High-entropy-alloy nanoparticles (HEA-NPs) are nanoparticles having five or more elements alloyed in a single-phase solid solution structure. HEA-NPs possess a wide range of compositional library, distinct alloy mixing structure, and nanoscale size effect, giving them huge potential in catalysis, energy, environmental, and biomedical applications.

==Enabling synthesis==
HEA-NPs are a structural analog to bulk high-entropy alloys (HEAs), but synthesized at the nanoscale. The formation of HEAs typically requires high temperature for multi-element mixing; however, high temperature acts against nano-material synthesis due to high-temperature-induced structure aggregation and surface reconstruction.
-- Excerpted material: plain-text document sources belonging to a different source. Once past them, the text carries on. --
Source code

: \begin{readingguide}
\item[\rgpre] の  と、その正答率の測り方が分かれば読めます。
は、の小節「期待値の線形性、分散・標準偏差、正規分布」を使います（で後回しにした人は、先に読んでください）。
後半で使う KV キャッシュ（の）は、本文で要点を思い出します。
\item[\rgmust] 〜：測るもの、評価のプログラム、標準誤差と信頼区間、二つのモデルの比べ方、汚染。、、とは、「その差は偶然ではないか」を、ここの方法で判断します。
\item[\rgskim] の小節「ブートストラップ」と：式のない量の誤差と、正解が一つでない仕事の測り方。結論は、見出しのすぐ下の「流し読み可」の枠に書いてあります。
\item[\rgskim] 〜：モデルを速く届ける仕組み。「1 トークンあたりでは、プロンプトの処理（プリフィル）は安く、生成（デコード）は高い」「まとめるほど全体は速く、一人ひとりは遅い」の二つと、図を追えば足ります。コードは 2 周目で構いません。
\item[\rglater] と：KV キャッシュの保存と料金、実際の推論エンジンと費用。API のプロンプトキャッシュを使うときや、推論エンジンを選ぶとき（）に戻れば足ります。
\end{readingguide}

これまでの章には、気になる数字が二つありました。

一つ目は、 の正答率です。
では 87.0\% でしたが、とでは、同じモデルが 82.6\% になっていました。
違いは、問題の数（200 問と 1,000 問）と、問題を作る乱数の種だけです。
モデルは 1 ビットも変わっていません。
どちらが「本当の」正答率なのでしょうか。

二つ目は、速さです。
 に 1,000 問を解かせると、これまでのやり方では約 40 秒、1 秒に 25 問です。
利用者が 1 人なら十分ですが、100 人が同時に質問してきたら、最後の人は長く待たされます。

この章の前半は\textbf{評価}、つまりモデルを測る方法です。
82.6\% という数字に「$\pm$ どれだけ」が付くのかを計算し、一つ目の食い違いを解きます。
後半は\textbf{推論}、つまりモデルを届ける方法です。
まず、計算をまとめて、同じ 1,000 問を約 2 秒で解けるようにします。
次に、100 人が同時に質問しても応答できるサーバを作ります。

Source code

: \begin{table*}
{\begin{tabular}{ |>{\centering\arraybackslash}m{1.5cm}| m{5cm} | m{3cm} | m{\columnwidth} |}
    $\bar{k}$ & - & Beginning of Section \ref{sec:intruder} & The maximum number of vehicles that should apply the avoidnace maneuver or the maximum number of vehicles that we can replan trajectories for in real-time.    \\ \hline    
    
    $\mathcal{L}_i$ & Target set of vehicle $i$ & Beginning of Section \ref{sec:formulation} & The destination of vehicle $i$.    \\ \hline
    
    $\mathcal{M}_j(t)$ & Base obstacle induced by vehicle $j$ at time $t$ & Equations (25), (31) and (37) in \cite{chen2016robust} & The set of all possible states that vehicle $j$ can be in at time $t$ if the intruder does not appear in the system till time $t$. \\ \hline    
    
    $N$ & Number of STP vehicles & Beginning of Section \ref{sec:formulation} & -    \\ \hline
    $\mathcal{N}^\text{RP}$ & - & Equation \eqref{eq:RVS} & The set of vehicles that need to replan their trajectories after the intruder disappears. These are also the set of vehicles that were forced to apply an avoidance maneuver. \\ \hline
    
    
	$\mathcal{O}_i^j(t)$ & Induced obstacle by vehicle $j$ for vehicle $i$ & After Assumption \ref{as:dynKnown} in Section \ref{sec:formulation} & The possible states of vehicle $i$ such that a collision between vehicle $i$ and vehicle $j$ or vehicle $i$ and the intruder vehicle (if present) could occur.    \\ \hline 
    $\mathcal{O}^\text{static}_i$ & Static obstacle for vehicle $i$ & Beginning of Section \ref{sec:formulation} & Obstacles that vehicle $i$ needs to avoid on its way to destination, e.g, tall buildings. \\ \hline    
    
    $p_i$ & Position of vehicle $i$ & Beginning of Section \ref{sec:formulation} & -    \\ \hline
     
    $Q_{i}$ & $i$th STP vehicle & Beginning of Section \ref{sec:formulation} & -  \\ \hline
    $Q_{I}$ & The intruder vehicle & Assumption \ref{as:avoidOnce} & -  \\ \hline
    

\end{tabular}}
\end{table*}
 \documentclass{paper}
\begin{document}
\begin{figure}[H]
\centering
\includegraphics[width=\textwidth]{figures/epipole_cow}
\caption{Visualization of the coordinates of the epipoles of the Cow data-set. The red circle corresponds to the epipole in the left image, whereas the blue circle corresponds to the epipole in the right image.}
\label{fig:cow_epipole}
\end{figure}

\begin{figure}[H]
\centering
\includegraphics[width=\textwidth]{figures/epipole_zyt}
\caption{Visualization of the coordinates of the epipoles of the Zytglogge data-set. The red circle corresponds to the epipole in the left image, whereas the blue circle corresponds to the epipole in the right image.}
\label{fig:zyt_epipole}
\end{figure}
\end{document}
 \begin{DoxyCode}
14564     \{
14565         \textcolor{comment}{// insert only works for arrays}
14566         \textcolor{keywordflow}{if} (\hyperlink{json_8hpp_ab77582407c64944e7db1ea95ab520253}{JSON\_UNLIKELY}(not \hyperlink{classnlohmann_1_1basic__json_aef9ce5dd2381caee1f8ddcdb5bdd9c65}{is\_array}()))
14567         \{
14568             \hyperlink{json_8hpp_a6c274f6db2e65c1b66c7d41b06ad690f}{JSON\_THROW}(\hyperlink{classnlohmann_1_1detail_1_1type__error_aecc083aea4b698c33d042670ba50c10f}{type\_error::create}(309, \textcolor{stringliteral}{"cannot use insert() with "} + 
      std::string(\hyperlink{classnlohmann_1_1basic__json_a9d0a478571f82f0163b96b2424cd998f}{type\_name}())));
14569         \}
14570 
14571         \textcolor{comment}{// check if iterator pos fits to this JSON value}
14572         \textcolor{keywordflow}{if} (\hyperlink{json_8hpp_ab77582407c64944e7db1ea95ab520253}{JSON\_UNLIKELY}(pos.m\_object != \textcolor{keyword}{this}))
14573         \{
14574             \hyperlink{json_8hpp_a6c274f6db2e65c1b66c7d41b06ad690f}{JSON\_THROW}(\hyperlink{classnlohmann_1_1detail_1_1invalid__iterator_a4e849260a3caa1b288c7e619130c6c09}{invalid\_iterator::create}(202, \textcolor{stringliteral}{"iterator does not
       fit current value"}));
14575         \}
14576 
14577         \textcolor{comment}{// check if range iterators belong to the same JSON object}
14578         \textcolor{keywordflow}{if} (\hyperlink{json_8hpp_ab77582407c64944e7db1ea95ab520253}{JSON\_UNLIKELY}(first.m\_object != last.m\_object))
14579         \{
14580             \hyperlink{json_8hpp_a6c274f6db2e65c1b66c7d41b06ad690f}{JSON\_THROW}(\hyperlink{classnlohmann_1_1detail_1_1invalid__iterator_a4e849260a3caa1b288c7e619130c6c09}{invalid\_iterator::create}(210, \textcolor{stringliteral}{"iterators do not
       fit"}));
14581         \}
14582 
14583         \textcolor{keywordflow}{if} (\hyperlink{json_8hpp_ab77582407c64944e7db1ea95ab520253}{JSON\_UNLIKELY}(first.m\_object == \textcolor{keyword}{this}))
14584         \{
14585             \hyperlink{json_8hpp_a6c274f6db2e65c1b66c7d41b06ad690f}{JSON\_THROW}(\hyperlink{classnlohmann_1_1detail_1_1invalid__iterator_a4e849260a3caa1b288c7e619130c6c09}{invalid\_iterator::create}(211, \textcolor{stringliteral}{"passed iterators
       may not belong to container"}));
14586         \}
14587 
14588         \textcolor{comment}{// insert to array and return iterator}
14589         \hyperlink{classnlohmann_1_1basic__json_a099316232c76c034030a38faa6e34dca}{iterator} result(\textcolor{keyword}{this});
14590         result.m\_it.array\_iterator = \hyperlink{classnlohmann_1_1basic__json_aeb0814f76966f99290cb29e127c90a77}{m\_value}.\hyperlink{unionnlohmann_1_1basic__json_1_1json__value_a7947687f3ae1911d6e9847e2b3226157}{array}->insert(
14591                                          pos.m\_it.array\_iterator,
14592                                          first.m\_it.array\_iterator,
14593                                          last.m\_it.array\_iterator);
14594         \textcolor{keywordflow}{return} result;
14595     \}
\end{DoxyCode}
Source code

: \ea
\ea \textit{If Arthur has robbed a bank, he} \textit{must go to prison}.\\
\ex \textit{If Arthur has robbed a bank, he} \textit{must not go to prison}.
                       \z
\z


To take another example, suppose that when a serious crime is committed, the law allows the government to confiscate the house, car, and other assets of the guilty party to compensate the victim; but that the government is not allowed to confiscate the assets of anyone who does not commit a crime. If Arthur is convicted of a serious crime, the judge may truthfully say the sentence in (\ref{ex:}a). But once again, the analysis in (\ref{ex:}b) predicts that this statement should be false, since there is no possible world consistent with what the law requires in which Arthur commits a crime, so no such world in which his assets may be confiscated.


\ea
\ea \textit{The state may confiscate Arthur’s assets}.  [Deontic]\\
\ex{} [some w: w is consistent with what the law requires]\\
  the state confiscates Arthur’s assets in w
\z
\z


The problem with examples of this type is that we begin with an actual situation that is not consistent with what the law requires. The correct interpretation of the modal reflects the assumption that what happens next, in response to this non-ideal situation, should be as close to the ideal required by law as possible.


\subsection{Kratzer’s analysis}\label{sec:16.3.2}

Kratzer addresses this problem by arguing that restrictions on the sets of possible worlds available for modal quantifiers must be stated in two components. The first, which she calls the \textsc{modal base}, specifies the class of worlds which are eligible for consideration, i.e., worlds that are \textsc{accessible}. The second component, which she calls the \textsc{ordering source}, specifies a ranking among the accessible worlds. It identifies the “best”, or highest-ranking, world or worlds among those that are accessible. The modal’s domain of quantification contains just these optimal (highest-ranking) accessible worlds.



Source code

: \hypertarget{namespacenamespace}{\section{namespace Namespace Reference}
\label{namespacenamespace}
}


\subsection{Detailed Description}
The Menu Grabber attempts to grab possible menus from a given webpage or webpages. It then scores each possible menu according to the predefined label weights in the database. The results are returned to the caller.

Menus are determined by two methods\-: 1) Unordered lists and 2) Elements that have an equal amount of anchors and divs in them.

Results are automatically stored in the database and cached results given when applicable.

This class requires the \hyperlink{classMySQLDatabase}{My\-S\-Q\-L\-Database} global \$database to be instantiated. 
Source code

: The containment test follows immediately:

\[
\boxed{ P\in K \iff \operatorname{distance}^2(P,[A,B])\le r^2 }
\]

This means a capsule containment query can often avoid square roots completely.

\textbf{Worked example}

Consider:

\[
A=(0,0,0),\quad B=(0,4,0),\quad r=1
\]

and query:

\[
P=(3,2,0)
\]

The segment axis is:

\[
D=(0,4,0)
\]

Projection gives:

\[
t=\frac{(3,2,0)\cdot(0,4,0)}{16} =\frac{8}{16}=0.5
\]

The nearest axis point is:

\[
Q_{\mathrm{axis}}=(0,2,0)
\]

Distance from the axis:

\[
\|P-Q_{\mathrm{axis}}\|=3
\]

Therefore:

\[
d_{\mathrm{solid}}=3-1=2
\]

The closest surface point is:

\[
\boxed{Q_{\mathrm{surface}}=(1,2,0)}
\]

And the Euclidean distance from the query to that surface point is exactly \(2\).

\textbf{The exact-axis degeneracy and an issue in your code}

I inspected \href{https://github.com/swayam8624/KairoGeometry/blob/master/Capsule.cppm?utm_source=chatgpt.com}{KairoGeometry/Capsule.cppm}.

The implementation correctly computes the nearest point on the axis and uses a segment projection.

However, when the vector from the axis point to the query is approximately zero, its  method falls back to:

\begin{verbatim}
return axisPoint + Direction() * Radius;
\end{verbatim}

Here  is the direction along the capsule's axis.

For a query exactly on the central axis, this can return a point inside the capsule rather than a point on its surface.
In 2018, HEA-NPs were firstly synthesized by a carbothermal shock synthesis. (The material and technology are patented.) The carbothermal shock employs a rapid high-temperature heating (e.g. 2000 K, in 55 ms) to enable the non-equilibrium synthesis of HEA-NPs with uniform size and homogeneous mixing despite containing immiscible combinations. Although rapid quenching is desired to maintain the solid-solution state, too fast cooling rate can hinder structural ordering. Therefore, the cooling rate should be chosen carefully based on the temperature-time-transformation diagram.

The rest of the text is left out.